Adam's 10th heavenly anniversary (9/6) is rapidly approaching, as as usual, I am quickly dissolving into a bucket of tears. I recall when Dena, our former moderator, posted about the 10th heavenly anniversary of her beloved son Josh, and I thought such a long time...and now, seemingly in a blink of an eye, here I am too.
The decision to move to Fl. came fairly lightly, but the process of selling, giving away, donating my life is very emotional. Photograph albums are a destroyer...seeing pictures of my Adam & Kaiti...unaware of what hardballs life would dish out to us. Sadness over missing my parents and inlaws. I'm just a weepy mess.

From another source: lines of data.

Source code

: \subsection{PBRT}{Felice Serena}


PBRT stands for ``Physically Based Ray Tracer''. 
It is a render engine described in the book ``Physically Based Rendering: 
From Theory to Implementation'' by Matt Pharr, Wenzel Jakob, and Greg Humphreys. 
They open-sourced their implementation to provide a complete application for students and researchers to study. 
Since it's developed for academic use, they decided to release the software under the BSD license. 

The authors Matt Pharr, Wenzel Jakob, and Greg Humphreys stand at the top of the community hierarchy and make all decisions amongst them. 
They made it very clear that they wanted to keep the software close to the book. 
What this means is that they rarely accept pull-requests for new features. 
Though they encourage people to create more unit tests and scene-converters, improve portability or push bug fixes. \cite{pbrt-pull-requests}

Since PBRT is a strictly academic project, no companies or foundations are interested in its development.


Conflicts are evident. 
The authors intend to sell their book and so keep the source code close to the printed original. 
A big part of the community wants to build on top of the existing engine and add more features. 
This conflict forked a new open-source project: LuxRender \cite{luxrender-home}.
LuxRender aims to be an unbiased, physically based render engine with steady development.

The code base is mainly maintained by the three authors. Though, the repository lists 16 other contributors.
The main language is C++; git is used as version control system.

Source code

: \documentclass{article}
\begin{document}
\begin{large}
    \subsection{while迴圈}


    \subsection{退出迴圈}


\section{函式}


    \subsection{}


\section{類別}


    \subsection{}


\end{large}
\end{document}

Craig's been out of work for 2+ years now and we are spending 24/7 together and that is a difficult transition. I'm finding fault with him and he with me. I don't understand why 2 people who love one another, made a life together, cannot truly communicate and accept one another.
So many fairy tale endings do not come to be.
Sad, very sad, I am today.
Your sister-in-grief,
Paula

30
Child Loss / Re: Lost my babygirl and can't cope
« on: August 30, 2016, 11:55:24 AM »
As I'm sitting here teary eyed & about to post, I read your post. If your family & friends don't want to talk about your baby and your feelings please find a therapist and a group. I've done grief therapy and I can truly say that it helps.
Time is a friend to a grieving parent. The pain never goes away however, for me, it has softened the raw & rough edges for me, most of the time.